Using mutate and a lookup/calc funtion

I wrote a function where I pass a company name to lookup in a 2nd table a set of records, calculate a complicated result, and return the result.
I want to process all companies and add a value to each record with that result.
I am using the following code:
`aa <- mutate(companies,newcol=sum_rounds(companies$company_name))`
But I get the following warning:
Warning message:
In c("Bwom", "Symple", "TravelTriangle", "Ark Biosciences", "Artizan Biosciences", :
longer object length is not a multiple of shorter object length
(each of these is a company name)
The company dataframe gets a new column, but all values are "false" where actually there should be both true and false.

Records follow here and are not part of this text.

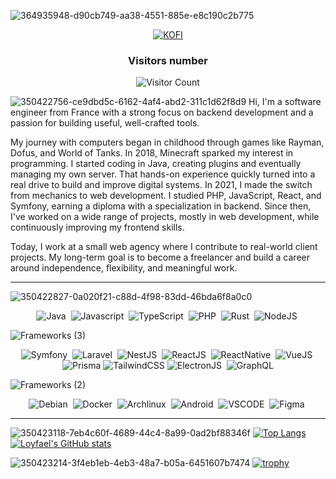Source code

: ![364935948-d90cb749-aa38-4551-885e-e8c190c2b775](https://github.com/user-attachments/assets/c4988d4e-e429-4f0a-a11a-7a63ed1c88bf)
<p align="center">

  <!--<a href="https://www.linkedin.com/in/lo%C3%AFs-dupasquier-a242591a1/" target="_blank">
    <img src="https://ziadoua.github.io/m3-Markdown-Badges/badges/LinkedIn/linkedin3.svg" title="linkedin" alt="Linkedln">
  </a>-->
  <!--<a href="https://discord.gg/6Cdv9E3b7W" target="_blank">
    <img src="https://ziadoua.github.io/m3-Markdown-Badges/badges/Discord/discord1.svg" title="discord" alt="DISCORD">
  </a>-->
  <a href="https://ko-fi.com/loyfael" target="_blank">
    <img src="https://ziadoua.github.io/m3-Markdown-Badges/badges/Ko-fi/ko-fi1.svg" title="Buy me a ko-fi !" alt="KOFI">
  </a>
</p>

<div align="center">

### Visitors number
![Visitor Count](https://profile-counter.glitch.me/loyfael/count.svg)
</div>

![350422756-ce9dbd5c-6162-4af4-abd2-311c1d62f8d9](https://github.com/user-attachments/assets/696aa490-6386-4d96-b9c6-128b6ddbc469)
Hi, I'm a software engineer from France with a strong focus on backend development and a passion for building useful, well-crafted tools.

My journey with computers began in childhood through games like Rayman, Dofus, and World of Tanks. In 2018, Minecraft sparked my interest in programming. I started coding in Java, creating plugins and eventually managing my own server. That hands-on experience quickly turned into a real drive to build and improve digital systems. In 2021, I made the switch from mechanics to web development. I studied PHP, JavaScript, React, and Symfony, earning a diploma with a specialization in backend. Since then, I've worked on a wide range of projects, mostly in web development, while continuously improving my frontend skills.

Today, I work at a small web agency where I contribute to real-world client projects. My long-term goal is to become a freelancer and build a career around independence, flexibility, and meaningful work.<br>

---

![350422827-0a020f21-c88d-4f98-83dd-46bda6f8a0c0](https://github.com/user-attachments/assets/3b0b4417-c62b-4ea6-9d04-b0e38dbf854a)
<p align="center">
<img src="https://ziadoua.github.io/m3-Markdown-Badges/badges/Java/java1.svg" title="Java" alt="Java"/>&nbsp;
<img src="https://ziadoua.github.io/m3-Markdown-Badges/badges/Javascript/javascript2.svg" title="Javascript" alt="Javascript"/>&nbsp;
<img src="https://ziadoua.github.io/m3-Markdown-Badges/badges/TypeScript/typescript1.svg" title="TypeScript" alt="TypeScript"/>&nbsp;
<!--<img src="https://ziadoua.github.io/m3-Markdown-Badges/badges/PHP/php2.svg" **alt="PHP" title="PHP"/>-->
<!-- <img src="https://ziadoua.github.io/m3-Markdown-Badges/badges/CSharp/csharp1.svg" title="CSharp" alt="CSharp"/>&nbsp; --> 
<img src="https://ziadoua.github.io/m3-Markdown-Badges/badges/PHP/php2.svg" title="PHP (and i don't like them)" alt="PHP"/>&nbsp;
<img src="https://ziadoua.github.io/m3-Markdown-Badges/badges/Rust/rust2.svg" title="Rust" alt="Rust"/>&nbsp;
<img src="https://ziadoua.github.io/m3-Markdown-Badges/badges/NodeJS/nodejs2.svg" title="NodeJS" alt="NodeJS"/>&nbsp;
<br>
<!-- <img src="" title="" alt=""/>&nbsp; -->
</p>

![Frameworks (3)](https://github.com/user-attachments/assets/81cd25bc-32f9-4b96-aabd-0d447542dee1)
<p align="center">
<img src="https://ziadoua.github.io/m3-Markdown-Badges/badges/Symfony/symfony1.svg" title="Symfony" alt="Symfony"/>&nbsp;
<img src="https://ziadoua.github.io/m3-Markdown-Badges/badges/Laravel/laravel2.svg" title="Laravel" alt="Laravel"/>&nbsp;
<img src="https://ziadoua.github.io/m3-Markdown-Badges/badges/NestJS/nestjs1.svg" title="NestJS" alt="NestJS"/>&nbsp;
<img src="https://ziadoua.github.io/m3-Markdown-Badges/badges/React/react2.svg" title="ReactJS" alt="ReactJS"/>&nbsp;
<img src="https://ziadoua.github.io/m3-Markdown-Badges/badges/ReactNative/reactnative2.svg" title="ReactNative" alt="ReactNative"/>&nbsp;
<img src="https://ziadoua.github.io/m3-Markdown-Badges/badges/Vue/vue1.svg" title="VueJS" alt="VueJS"/>&nbsp;
<img src="https://ziadoua.github.io/m3-Markdown-Badges/badges/Prisma/prisma1.svg" **alt="Prisma" title="Prisma"/>
<img src="https://ziadoua.github.io/m3-Markdown-Badges/badges/TailwindCSS/tailwindcss2.svg" **alt="TailwindCSS" title="TailwindCSS"/>
<img src="https://ziadoua.github.io/m3-Markdown-Badges/badges/Electron/electron2.svg" title="ElectronJS" alt="ElectronJS"/>&nbsp;
<img src="https://ziadoua.github.io/m3-Markdown-Badges/badges/GraphQL/graphql1.svg" **alt="GraphQL" title="GraphQL"/>
<br>
<!-- <img src="" title="" alt=""/>&nbsp; -->
</p>

![Frameworks (2)](https://github.com/user-attachments/assets/50a40c34-773e-41a0-a31a-4ab6bbe69c5f)
<p align="center">
<img src="https://ziadoua.github.io/m3-Markdown-Badges/badges/Debian/debian1.svg" title="Debian" alt="Debian"/>&nbsp;
<img src="https://ziadoua.github.io/m3-Markdown-Badges/badges/Docker/docker1.svg" title="Docker" alt="Docker"/>&nbsp;
<img src="https://ziadoua.github.io/m3-Markdown-Badges/badges/Arch/arch2.svg" title="Archlinux" alt="Archlinux"/>&nbsp;
<img src="https://ziadoua.github.io/m3-Markdown-Badges/badges/Android/android2.svg" title="Android" alt="Android"/>&nbsp;
<img src="https://ziadoua.github.io/m3-Markdown-Badges/badges/VisualStudioCode/visualstudiocode1.svg" title="Visual Studio Code" alt="VSCODE"/>&nbsp;
<img src="https://ziadoua.github.io/m3-Markdown-Badges/badges/Figma/figma2.svg" title="Figma" alt="Figma"/>&nbsp;
<br>
<!-- <img src="" title="" alt=""/>&nbsp; -->
</p>

<!--![banner-learn](https://github.com/user-attachments/assets/543d56fd-0c41-497d-8592-54f1cff68e43)
<p align="center">
<img src="https://ziadoua.github.io/m3-Markdown-Badges/badges/Go/go1.svg" title="Figma" alt="Figma"/>&nbsp;
<img src="https://ziadoua.github.io/m3-Markdown-Badges/badges/Angular/angular1.svg" title="Figma" alt="Figma"/>&nbsp;
<br>
 <img src="" title="" alt=""/>&nbsp; 
</p>-->

---

![350423118-7eb4c60f-4689-44c4-8a99-0ad2bf88346f](https://github.com/user-attachments/assets/86fc3fb9-ef14-4b14-b3b6-c0fada6e0b0d)
[![Top Langs](https://github-readme-stats.vercel.app/api/top-langs/?username=loyfael&theme=nightowl)](https://github.com/anuraghazra/github-readme-stats)[![Loyfael's GitHub stats](https://github-readme-stats.vercel.app/api?username=loyfael&show_icons=true&theme=nightowl)](https://github.com/anuraghazra/github-readme-stats)

![350423214-3f4eb1eb-4eb3-48a7-b05a-6451607b7474](https://github.com/user-attachments/assets/8167b1c7-a1a1-4df3-b638-e107f52a8ca2)
[![trophy](https://github-profile-trophy.vercel.app/?username=loyfael&theme=chalk&no-frame=true&column=3)](https://github.com/ryo-ma/github-profile-trophy)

Any advice would be welcome to a newbie.
Function follows:
sum_rounds<-function(co_name) {
#get records from rounds for the company name passed to the function
#remove NAs from column roundtype too
outval<- rounds %>%
filter(company_name.x==co_name & !is.na(roundtype)) %>%
#sort by date round is announced
arrange(announced_on) %>%
select(roundtype) %>%
#create a string of all round types in order
apply(2,paste,collapse="")
#the values from mixed to "M", venture to "V" and pureangel to "A"

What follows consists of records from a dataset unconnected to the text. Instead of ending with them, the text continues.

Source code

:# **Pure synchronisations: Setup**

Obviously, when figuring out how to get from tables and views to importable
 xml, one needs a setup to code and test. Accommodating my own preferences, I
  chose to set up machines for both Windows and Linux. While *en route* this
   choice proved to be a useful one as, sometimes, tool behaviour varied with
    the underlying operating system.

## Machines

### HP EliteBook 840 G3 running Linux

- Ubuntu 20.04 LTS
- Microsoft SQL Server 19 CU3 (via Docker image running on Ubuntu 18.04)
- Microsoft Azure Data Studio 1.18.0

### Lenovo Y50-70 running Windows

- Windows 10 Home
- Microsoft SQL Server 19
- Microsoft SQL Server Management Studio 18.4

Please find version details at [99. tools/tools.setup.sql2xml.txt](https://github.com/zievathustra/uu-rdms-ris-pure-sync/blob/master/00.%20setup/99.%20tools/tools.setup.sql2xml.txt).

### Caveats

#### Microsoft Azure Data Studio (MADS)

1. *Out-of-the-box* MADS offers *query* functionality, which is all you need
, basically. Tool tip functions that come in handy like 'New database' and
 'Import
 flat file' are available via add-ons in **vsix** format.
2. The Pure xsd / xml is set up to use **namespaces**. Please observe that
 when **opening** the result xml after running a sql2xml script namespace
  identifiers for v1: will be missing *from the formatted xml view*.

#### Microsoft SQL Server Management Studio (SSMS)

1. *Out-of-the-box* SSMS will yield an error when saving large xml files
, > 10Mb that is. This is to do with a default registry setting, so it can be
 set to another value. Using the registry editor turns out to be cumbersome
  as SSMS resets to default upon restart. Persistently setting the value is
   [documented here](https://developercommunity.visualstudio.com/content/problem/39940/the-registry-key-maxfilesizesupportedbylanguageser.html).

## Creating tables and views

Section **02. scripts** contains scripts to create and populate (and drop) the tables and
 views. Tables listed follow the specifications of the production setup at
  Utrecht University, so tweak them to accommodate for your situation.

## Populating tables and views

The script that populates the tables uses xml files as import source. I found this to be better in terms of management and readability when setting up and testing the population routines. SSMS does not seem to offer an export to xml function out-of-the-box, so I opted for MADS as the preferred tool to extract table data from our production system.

# now see if it is of the form aaaaa (and #) followed by m or v
# in grep: ^ is start of a line and + is for ar least one copy
# [mv] is either m or v
# nice summary is here: http://www.endmemo.com/program/R/gsub.php
#is angel2vc?
angel2vc<-grepl("^a+[mv]+",outval)
#return(list("roundcodes"=outval,"angel2vc"=angel2vc))
return(angel2vc)
}
DPUT from Companies table Follows:
structure(list(company_name = c("Bwom", "Symple", "TravelTriangle",
"Ark Biosciences", "Artizan Biosciences", "Audiense"), domain = c("b-wom.com",
"getsymple.com", "traveltriangle.com", "arkbiosciences.com",
NA, "audiense.com"), country_code = c("ESP", "USA", "USA", "CHN",
"USA", "GBR"), state_code = c(NA, "CA", "VA", NA, "NC", NA),
region = c("Barcelona", "SF Bay Area", "Washington, D.C.",
"Shanghai", "Raleigh", "London"), city = c("Barcelona", "San Francisco",
"Charlottesville", "Shanghai", "Durham", "London"), status = c("operating",
"operating", "operating", "operating", "operating", "operating"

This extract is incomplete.